So we decided to take a unique approach.
Everything we do is built around a simulation-based approach.
It’s gamified learning for sales training.
We have specialized in the life science marketplace for a little over a decade now, helping organizations improve the performance of their sales teams through simulations.
Samuel Adeyinka (Host):
And is that Ignite Selling?
Or is Ignite Selling part of that?
Steve Gielda (Guest):
That is Ignite Selling.
Ignite Selling is the solution provider that brings together all of these different modules.
We have 14 different modules that help organizations do a better job.
Samuel Adeyinka (Host):
SPIN Selling is like one of the Bibles of sales.
SPIN Selling, The Challenger Sale, Integrity Selling, there are a couple that are just staples.
Steve Gielda (Guest):
SPIN Selling is definitely one of them.
Samuel Adeyinka (Host):
Yeah.
But you guys have literally evolved from SPIN Selling to Ignite Selling and beyond.
And I shouldn’t say you guys, but what was part of SPIN Selling, which is you, has taken it somewhere else and evolved into Ignite Selling and beyond.
So is SPIN Selling still relevant?
Should it still be in the playbook of every sales rep?
Or is it outdated now?
Do we discard it?
Steve Gielda (Guest):
That’s a great question.
The short answer is no, I don’t think it should be discarded.
I think what Neil did by creating a questioning framework with situation, problem, implication, and need-payoff questions is extremely relevant today, and I think it will always be relevant.
What has shifted is how the model should be used.
In today’s world of sales, it’s not just about needs and wants anymore.
When salespeople are merely going in and asking questions to understand the pain points of their customer, it’s just not enough.
What top performers are doing today is taking those problem and implication questions and raising the bar.
They’re asking questions not just about needs and wants, but about critical metrics their customers are being held accountable to.
That allows them to better align their unique capabilities to the business metrics of the OR department, the chief of orthopedics, or the director of pharmacy.
So I think those questions are still very relevant today, but it’s a different application of those questions.
Samuel Adeyinka (Host):
So if I’m new to med sales and I’m thinking, okay, I trust that my company has good stuff, but I’m an overachiever and I’m going to give myself my own sales education.
SPIN Selling is a book I have in my closet. Maybe I should get Ignite Selling too.
If I start reading SPIN Selling, how should I position it so that what you’re saying is still applicable and I can do it better?
Steve Gielda (Guest):
Great question.
My advice to somebody who is new to med tech sales would probably be not to read SPIN Selling first.
I would probably say flip it around a little bit.
Go find a book that teaches you how to think more critically and more strategically so that the questions you ask have more relevancy to the customer.
In other words, it’s about thinking, who should I be engaging with, and what do they care about, so my questions resonate better?
If you ask most sales representatives today in the med tech space a very simple question, “What are the business metrics your customers are held accountable to in the hospital?” they often don’t know.
They know the pain points, but they don’t understand the metrics those customers are held accountable to.
Let’s face it.
People buy from people who help them do better at their job.
If I don’t know what you’re held accountable to, how well you achieved those metrics last year, and how I can help you going forward, then I’m missing something critical.
So I think getting a book like our book, Ignite Your Sales Strategy, or several others out there, helps you better understand what you’re really trying to say.
I also think role-playing can be done not just to practice how a customer conversation is going to go, but also to role-play different strategic scenarios that may take place.
For example, let’s take a look at the VAC committee in the hospital.

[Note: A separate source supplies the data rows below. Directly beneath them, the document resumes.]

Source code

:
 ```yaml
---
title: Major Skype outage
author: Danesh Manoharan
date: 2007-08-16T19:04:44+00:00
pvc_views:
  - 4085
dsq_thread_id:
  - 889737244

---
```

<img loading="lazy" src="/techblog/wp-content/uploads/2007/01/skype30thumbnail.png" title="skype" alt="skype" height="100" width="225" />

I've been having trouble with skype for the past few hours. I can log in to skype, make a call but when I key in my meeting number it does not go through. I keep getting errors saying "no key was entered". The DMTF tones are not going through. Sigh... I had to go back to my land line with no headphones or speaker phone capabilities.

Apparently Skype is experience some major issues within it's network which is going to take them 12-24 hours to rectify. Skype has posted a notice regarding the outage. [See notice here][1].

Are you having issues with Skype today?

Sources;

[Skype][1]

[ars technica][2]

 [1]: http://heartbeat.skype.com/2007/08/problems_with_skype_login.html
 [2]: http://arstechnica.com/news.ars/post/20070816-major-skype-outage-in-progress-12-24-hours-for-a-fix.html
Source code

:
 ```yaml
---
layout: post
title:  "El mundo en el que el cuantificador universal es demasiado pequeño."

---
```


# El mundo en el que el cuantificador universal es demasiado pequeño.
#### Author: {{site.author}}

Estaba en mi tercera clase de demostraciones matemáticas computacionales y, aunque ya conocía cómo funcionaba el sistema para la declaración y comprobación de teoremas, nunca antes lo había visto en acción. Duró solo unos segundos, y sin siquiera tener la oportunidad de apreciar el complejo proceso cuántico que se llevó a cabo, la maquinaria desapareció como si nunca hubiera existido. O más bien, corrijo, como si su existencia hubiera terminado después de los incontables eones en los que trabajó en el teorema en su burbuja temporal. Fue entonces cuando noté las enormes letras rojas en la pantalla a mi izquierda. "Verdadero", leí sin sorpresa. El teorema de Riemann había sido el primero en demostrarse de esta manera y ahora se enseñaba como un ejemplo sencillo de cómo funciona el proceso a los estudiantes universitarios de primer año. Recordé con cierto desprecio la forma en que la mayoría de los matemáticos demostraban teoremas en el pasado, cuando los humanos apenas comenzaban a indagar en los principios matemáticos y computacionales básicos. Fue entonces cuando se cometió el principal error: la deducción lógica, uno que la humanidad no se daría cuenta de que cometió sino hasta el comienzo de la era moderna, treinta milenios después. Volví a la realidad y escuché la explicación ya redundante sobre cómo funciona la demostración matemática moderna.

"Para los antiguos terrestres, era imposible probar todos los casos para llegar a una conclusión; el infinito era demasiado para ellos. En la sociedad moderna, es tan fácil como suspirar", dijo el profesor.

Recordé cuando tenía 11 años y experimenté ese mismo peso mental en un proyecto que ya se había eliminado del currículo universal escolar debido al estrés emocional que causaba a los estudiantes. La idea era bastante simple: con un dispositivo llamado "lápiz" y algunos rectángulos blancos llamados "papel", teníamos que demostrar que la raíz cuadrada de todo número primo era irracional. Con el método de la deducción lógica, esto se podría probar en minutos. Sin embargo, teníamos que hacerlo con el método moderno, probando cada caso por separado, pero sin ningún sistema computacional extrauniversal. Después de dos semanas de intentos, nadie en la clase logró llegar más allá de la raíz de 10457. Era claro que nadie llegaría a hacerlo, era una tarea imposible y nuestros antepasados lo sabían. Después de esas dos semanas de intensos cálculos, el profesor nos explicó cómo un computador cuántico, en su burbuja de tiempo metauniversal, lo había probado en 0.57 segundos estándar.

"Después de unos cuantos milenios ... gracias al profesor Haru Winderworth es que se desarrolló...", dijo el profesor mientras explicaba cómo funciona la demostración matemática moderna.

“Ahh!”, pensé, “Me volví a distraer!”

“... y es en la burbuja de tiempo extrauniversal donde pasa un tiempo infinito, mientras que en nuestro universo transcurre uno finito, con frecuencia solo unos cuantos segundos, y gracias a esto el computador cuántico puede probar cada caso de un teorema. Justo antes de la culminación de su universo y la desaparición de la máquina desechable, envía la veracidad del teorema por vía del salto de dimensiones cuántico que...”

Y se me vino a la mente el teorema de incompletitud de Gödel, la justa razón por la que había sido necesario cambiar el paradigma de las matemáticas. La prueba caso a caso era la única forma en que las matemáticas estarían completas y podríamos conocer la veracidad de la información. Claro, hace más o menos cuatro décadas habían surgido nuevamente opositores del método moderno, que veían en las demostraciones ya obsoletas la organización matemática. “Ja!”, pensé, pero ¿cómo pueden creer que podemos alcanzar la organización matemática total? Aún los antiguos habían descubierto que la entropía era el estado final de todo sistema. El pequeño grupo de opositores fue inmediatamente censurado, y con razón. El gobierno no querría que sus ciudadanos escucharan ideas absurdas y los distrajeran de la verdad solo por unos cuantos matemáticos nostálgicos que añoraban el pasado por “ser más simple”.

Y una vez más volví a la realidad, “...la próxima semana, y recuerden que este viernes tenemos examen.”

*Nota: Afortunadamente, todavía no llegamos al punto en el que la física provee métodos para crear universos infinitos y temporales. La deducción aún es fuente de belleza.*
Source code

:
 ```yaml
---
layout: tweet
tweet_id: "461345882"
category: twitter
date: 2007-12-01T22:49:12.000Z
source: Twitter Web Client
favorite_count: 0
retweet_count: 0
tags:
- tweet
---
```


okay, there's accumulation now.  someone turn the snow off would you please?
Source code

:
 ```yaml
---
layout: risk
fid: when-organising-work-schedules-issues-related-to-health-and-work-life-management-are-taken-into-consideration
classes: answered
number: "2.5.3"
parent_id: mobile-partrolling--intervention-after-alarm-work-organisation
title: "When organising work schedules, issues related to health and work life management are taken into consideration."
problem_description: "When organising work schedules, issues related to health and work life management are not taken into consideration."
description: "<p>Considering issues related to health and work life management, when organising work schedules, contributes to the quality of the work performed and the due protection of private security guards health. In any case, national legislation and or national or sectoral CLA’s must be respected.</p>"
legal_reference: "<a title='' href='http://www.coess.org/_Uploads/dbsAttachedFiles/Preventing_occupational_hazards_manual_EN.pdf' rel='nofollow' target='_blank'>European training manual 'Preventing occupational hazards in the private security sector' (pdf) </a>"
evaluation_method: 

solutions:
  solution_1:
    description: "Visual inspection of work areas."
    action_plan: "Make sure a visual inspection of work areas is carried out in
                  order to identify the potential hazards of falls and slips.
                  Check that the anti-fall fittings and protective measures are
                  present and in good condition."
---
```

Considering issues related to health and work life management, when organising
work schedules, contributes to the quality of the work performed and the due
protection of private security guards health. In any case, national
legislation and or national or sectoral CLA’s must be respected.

Let’s role-play this for a moment.
What happens if you go after the director of OR as opposed to the risk manager?
Let’s play that out.
What questions should we be asking the risk manager as opposed to the director of OR, as opposed to the chief nursing officer?
Strategy should also be role-played.
Let’s map out these different avenues of what can happen.
And I think role-playing should never be given up.
Organizations that fall victim to their sales representatives’ denial of wanting to do role plays will simply find themselves struggling in the end.
Samuel Adeyinka (Host):
On that note, I’m going to ask you to help us see what it looks like to do it the wrong way and what it looks like to do it the Ignite Selling way.
Let’s take a basic example.
Maybe we’ll do a med device and pharma example.
For med device, you’ve got a couple of minutes with the surgeon in between cases.
For pharma, same thing, a couple of minutes with the physician in between patients.
What does it sound like to do it the way reps are probably doing it right now, and what does it sound like to do it the Ignite Selling way?
Steve Gielda (Guest):
By the way, I’m a big fan of Integrity Selling.
But if you’re asking me what good looks like doing it the Ignite Selling way, as opposed to what reps may be doing today, let’s break it down in terms of what Ignite Selling helps sales representatives do better.
One thing we help them do better is think more strategically.
Think better about who they are going to engage, what’s happening inside that hospital, or inside that physician’s office.
That’s one set of skills.
How do you think more strategically?
The other set of skills is, how do you execute upon that plan?
If I break it down, let’s look at what the average performer is doing versus the top performer.
Average performers today in the med tech world, and even in the pharmaceutical world, have a tendency to meet with the individuals who are willing to meet with them.
They go to their friends.
They go to their buddies.
Why?
Because they’re available.
It’s the lowest hanging fruit.
It’s the path of least resistance.
So they go talk to those folks.
Now, are those folks always the best people to talk to in order to displace a competitor?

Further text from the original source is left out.